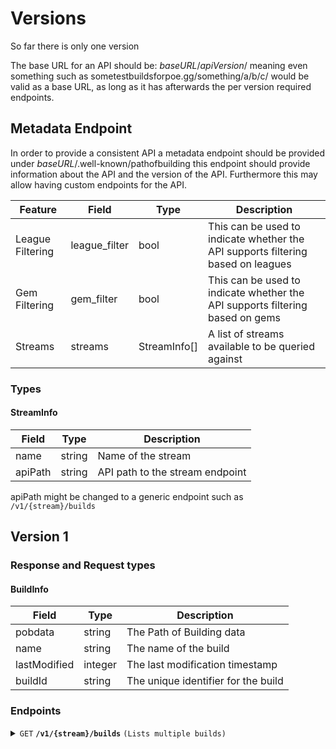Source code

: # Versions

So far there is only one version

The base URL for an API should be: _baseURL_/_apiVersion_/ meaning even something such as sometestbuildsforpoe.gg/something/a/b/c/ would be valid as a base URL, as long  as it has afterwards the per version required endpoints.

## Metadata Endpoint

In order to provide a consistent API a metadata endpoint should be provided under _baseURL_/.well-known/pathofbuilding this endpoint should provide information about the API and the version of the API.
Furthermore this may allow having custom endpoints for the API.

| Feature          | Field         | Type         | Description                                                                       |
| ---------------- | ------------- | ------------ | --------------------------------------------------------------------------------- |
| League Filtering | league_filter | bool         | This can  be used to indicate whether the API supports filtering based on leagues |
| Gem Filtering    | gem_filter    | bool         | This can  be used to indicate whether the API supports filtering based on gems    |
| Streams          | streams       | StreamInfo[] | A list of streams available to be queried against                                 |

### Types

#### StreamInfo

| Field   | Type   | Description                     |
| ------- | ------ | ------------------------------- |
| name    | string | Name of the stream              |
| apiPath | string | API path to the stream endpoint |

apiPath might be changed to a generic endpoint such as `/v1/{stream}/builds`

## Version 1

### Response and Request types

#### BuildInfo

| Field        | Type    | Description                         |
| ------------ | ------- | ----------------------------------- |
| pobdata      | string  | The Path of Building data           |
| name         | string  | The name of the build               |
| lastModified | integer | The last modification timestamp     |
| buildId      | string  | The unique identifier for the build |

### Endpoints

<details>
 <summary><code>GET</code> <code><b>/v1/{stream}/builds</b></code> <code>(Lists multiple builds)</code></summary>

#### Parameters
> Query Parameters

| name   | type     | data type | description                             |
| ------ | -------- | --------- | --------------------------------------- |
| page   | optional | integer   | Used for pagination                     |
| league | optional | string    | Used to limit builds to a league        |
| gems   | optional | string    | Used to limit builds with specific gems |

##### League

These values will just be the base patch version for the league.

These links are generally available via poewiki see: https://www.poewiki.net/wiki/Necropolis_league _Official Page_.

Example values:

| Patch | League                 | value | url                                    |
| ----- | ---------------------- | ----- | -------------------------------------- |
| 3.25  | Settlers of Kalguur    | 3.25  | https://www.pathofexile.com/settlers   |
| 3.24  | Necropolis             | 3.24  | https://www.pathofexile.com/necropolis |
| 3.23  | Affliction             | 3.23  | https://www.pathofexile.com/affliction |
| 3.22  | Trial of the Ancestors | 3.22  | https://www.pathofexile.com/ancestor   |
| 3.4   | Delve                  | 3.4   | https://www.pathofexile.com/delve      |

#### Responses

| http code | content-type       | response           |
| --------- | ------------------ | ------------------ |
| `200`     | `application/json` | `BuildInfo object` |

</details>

========================================================================

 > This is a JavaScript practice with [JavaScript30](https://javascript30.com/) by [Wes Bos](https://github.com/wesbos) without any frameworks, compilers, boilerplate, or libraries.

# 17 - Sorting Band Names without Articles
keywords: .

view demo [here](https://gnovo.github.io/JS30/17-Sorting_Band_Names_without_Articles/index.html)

========================================================================

_REQUIRED WORK_
Report only the number of lines in the data above that contain "string".

_WORKED SOLUTION_
7